白い精霊人の姿は、あっという間に見えなくなる。五本すべての水晶が見渡せる位置まで飛んだのだろう。ヒワたちが口を半開きにして空を見上げていると、やがて、青のまんなかに白が灯った。さながら一番星だ。
「そーれ」
遥か上空にいるはずのリリアレフィルネの声が、反響して落ちてくる。
次の瞬間、天地の魔力が森の方へ流れてきた。いくつもの川が一本に合流するかのように。
肌を刺す不可視の力を感じながら、ヒワはいつかの話を思い出していた。
精霊人は、水晶や骨をそれだけで、精霊を呼び集める道具として使える。ほかならぬ、リリアレフィルネ自身が語ったことだ。

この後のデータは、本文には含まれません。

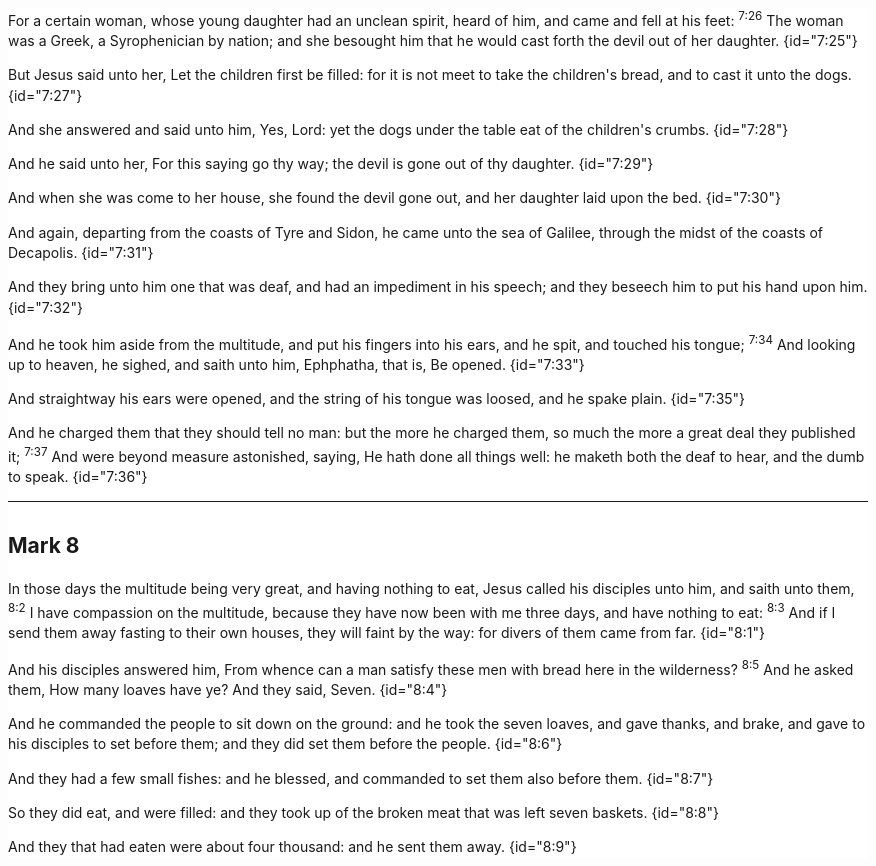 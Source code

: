 For a certain woman, whose young daughter had an unclean spirit, heard of him, and came and fell at his feet: <sup>7:26</sup> The woman was a Greek, a Syrophenician by nation; and she besought him that he would cast forth the devil out of her daughter.  {id="7:25"}

But Jesus said unto her, Let the children first be filled: for it is not meet to take the children's bread, and to cast it unto the dogs.  {id="7:27"}

And she answered and said unto him, Yes, Lord: yet the dogs under the table eat of the children's crumbs.  {id="7:28"}

And he said unto her, For this saying go thy way; the devil is gone out of thy daughter.  {id="7:29"}

And when she was come to her house, she found the devil gone out, and her daughter laid upon the bed.  {id="7:30"}

And again, departing from the coasts of Tyre and Sidon, he came unto the sea of Galilee, through the midst of the coasts of Decapolis.  {id="7:31"}

And they bring unto him one that was deaf, and had an impediment in his speech; and they beseech him to put his hand upon him.  {id="7:32"}

And he took him aside from the multitude, and put his fingers into his ears, and he spit, and touched his tongue; <sup>7:34</sup> And looking up to heaven, he sighed, and saith unto him, Ephphatha, that is, Be opened.  {id="7:33"}

And straightway his ears were opened, and the string of his tongue was loosed, and he spake plain.  {id="7:35"}

And he charged them that they should tell no man: but the more he charged them, so much the more a great deal they published it; <sup>7:37</sup> And were beyond measure astonished, saying, He hath done all things well: he maketh both the deaf to hear, and the dumb to speak.  {id="7:36"}

---

## Mark 8

In those days the multitude being very great, and having nothing to eat, Jesus called his disciples unto him, and saith unto them, <sup>8:2</sup> I have compassion on the multitude, because they have now been with me three days, and have nothing to eat: <sup>8:3</sup> And if I send them away fasting to their own houses, they will faint by the way: for divers of them came from far.  {id="8:1"}

And his disciples answered him, From whence can a man satisfy these men with bread here in the wilderness?  <sup>8:5</sup> And he asked them, How many loaves have ye? And they said, Seven.  {id="8:4"}

And he commanded the people to sit down on the ground: and he took the seven loaves, and gave thanks, and brake, and gave to his disciples to set before them; and they did set them before the people.  {id="8:6"}

And they had a few small fishes: and he blessed, and commanded to set them also before them.  {id="8:7"}

So they did eat, and were filled: and they took up of the broken meat that was left seven baskets.  {id="8:8"}

And they that had eaten were about four thousand: and he sent them away.  {id="8:9"}
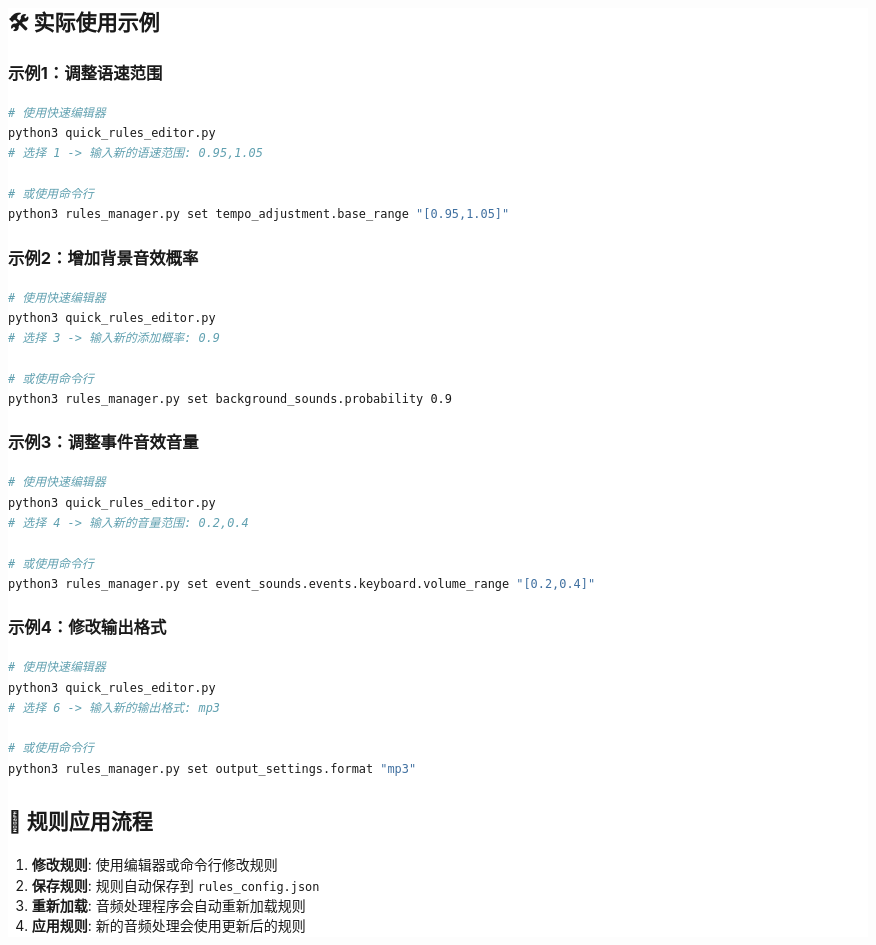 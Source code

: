 ## 🛠️ 实际使用示例

### 示例1：调整语速范围

```bash
# 使用快速编辑器
python3 quick_rules_editor.py
# 选择 1 -> 输入新的语速范围: 0.95,1.05

# 或使用命令行
python3 rules_manager.py set tempo_adjustment.base_range "[0.95,1.05]"
```

### 示例2：增加背景音效概率

```bash
# 使用快速编辑器
python3 quick_rules_editor.py
# 选择 3 -> 输入新的添加概率: 0.9

# 或使用命令行
python3 rules_manager.py set background_sounds.probability 0.9
```

### 示例3：调整事件音效音量

```bash
# 使用快速编辑器
python3 quick_rules_editor.py
# 选择 4 -> 输入新的音量范围: 0.2,0.4

# 或使用命令行
python3 rules_manager.py set event_sounds.events.keyboard.volume_range "[0.2,0.4]"
```

### 示例4：修改输出格式

```bash
# 使用快速编辑器
python3 quick_rules_editor.py
# 选择 6 -> 输入新的输出格式: mp3

# 或使用命令行
python3 rules_manager.py set output_settings.format "mp3"
```

## 🔄 规则应用流程

1. **修改规则**: 使用编辑器或命令行修改规则
2. **保存规则**: 规则自动保存到 `rules_config.json`
3. **重新加载**: 音频处理程序会自动重新加载规则
4. **应用规则**: 新的音频处理会使用更新后的规则
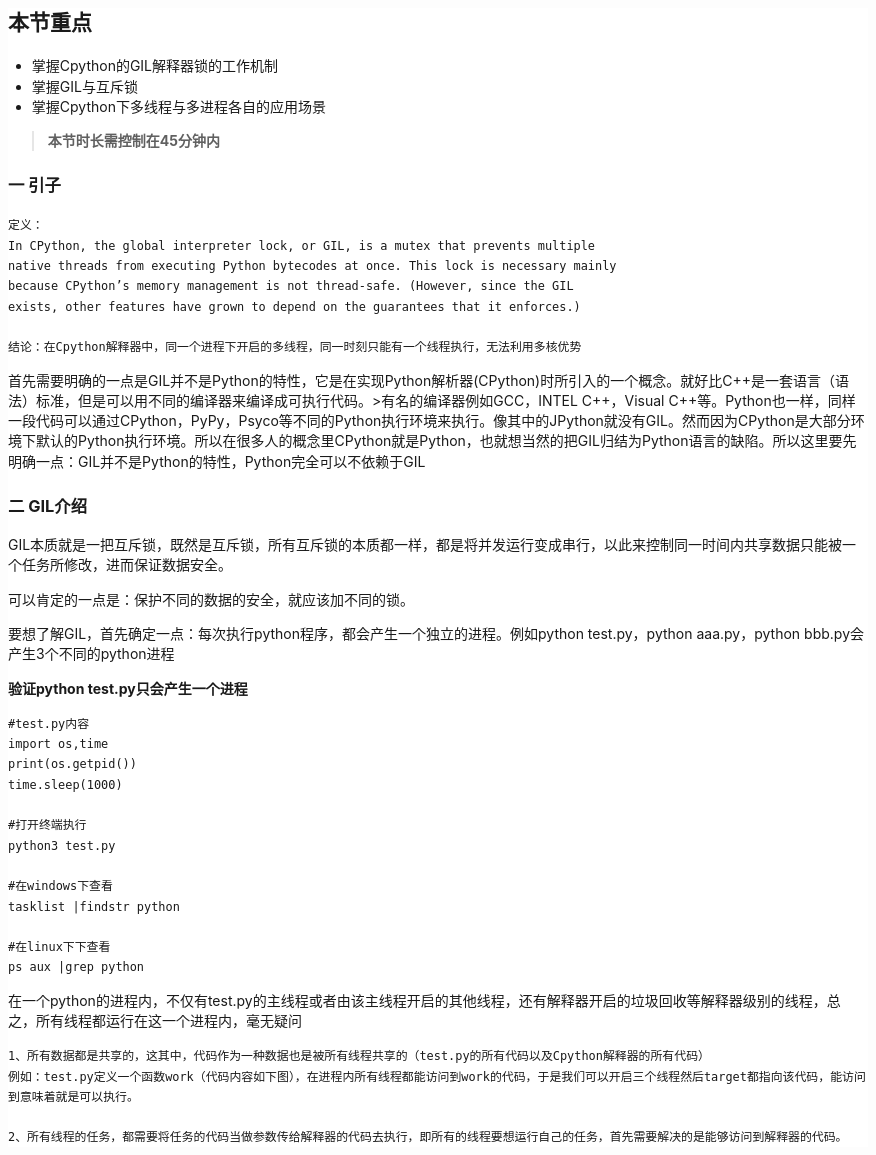 ## 本节重点

* 掌握Cpython的GIL解释器锁的工作机制
* 掌握GIL与互斥锁
* 掌握Cpython下多线程与多进程各自的应用场景

> **本节时长需控制在45分钟内**

### 一 引子

```
定义：
In CPython, the global interpreter lock, or GIL, is a mutex that prevents multiple 
native threads from executing Python bytecodes at once. This lock is necessary mainly 
because CPython’s memory management is not thread-safe. (However, since the GIL 
exists, other features have grown to depend on the guarantees that it enforces.)

结论：在Cpython解释器中，同一个进程下开启的多线程，同一时刻只能有一个线程执行，无法利用多核优势
```

首先需要明确的一点是GIL并不是Python的特性，它是在实现Python解析器\(CPython\)时所引入的一个概念。就好比C++是一套语言（语法）标准，但是可以用不同的编译器来编译成可执行代码。&gt;有名的编译器例如GCC，INTEL C++，Visual C++等。Python也一样，同样一段代码可以通过CPython，PyPy，Psyco等不同的Python执行环境来执行。像其中的JPython就没有GIL。然而因为CPython是大部分环境下默认的Python执行环境。所以在很多人的概念里CPython就是Python，也就想当然的把GIL归结为Python语言的缺陷。所以这里要先明确一点：GIL并不是Python的特性，Python完全可以不依赖于GIL

### 二 GIL介绍

GIL本质就是一把互斥锁，既然是互斥锁，所有互斥锁的本质都一样，都是将并发运行变成串行，以此来控制同一时间内共享数据只能被一个任务所修改，进而保证数据安全。

可以肯定的一点是：保护不同的数据的安全，就应该加不同的锁。

要想了解GIL，首先确定一点：每次执行python程序，都会产生一个独立的进程。例如python test.py，python aaa.py，python bbb.py会产生3个不同的python进程

**验证python test.py只会产生一个进程**

```
#test.py内容
import os,time
print(os.getpid())
time.sleep(1000)

#打开终端执行
python3 test.py

#在windows下查看
tasklist |findstr python

#在linux下下查看
ps aux |grep python
```

在一个python的进程内，不仅有test.py的主线程或者由该主线程开启的其他线程，还有解释器开启的垃圾回收等解释器级别的线程，总之，所有线程都运行在这一个进程内，毫无疑问

```
1、所有数据都是共享的，这其中，代码作为一种数据也是被所有线程共享的（test.py的所有代码以及Cpython解释器的所有代码）
例如：test.py定义一个函数work（代码内容如下图），在进程内所有线程都能访问到work的代码，于是我们可以开启三个线程然后target都指向该代码，能访问到意味着就是可以执行。

2、所有线程的任务，都需要将任务的代码当做参数传给解释器的代码去执行，即所有的线程要想运行自己的任务，首先需要解决的是能够访问到解释器的代码。
```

魔力が高まる。大気が、草木の一本一本が、淡い七色をまとう。
カトリーヌとヘルミが、ほぼ同時に杖を掲げた。
「せーのっ――」
「『ヤーナ・ヤーナ・スピルード』『アールム・ファーゼム・アールム・ファーゼム』!」
ふたりの詠唱が揃う。
白くまばゆい五条の光が、青空を貫いた。大気が震え、硝子片を踏むような音が響く。その瞬間、森に閉じ込められていた魔力があふれ出した。精霊たちが吐き出す純然たる息吹から、地下の闇に染まった力まで、区別なく。
「結界が――」
ロレンスが、呆然と呟く。そのとき、森の方から獣の咆哮が響いた。金属音に似た、独特の音が混ざっている。それを聞いたゼンドラングが、両方の拳を打ち合わせた。
「やはりいたな。番犬だ。――ノクス!」
「ヘルミ!」
ゼンドラングとリリアレフィルネが、それぞれの契約者に呼びかける。彼らはうなずいて、杖を契約相手に向けた。
「『イリュ・ドゥーテ・クランダル・ウカータ』」
「『クランダーテ・イリューオ・デア・ノクス
アリイネラ・イリューオ・デア・ゼンドラング』」
「『クランダーテ・イリューア・デア・ヘルミ・ライネ
アリイネラ・イリュール・デア・リリアレフィルネ』」
制限解除の詠唱が、重なる。ほどなくして、ふたりの精霊人の内側から魔力があふれ出した。それは、森の魔力を圧するように広がる。
カトリーヌが不敵に笑った。
「さあて、作戦開始よ。頑張りましょ!」
弾む言葉に、ヒワは力強くうなずいた。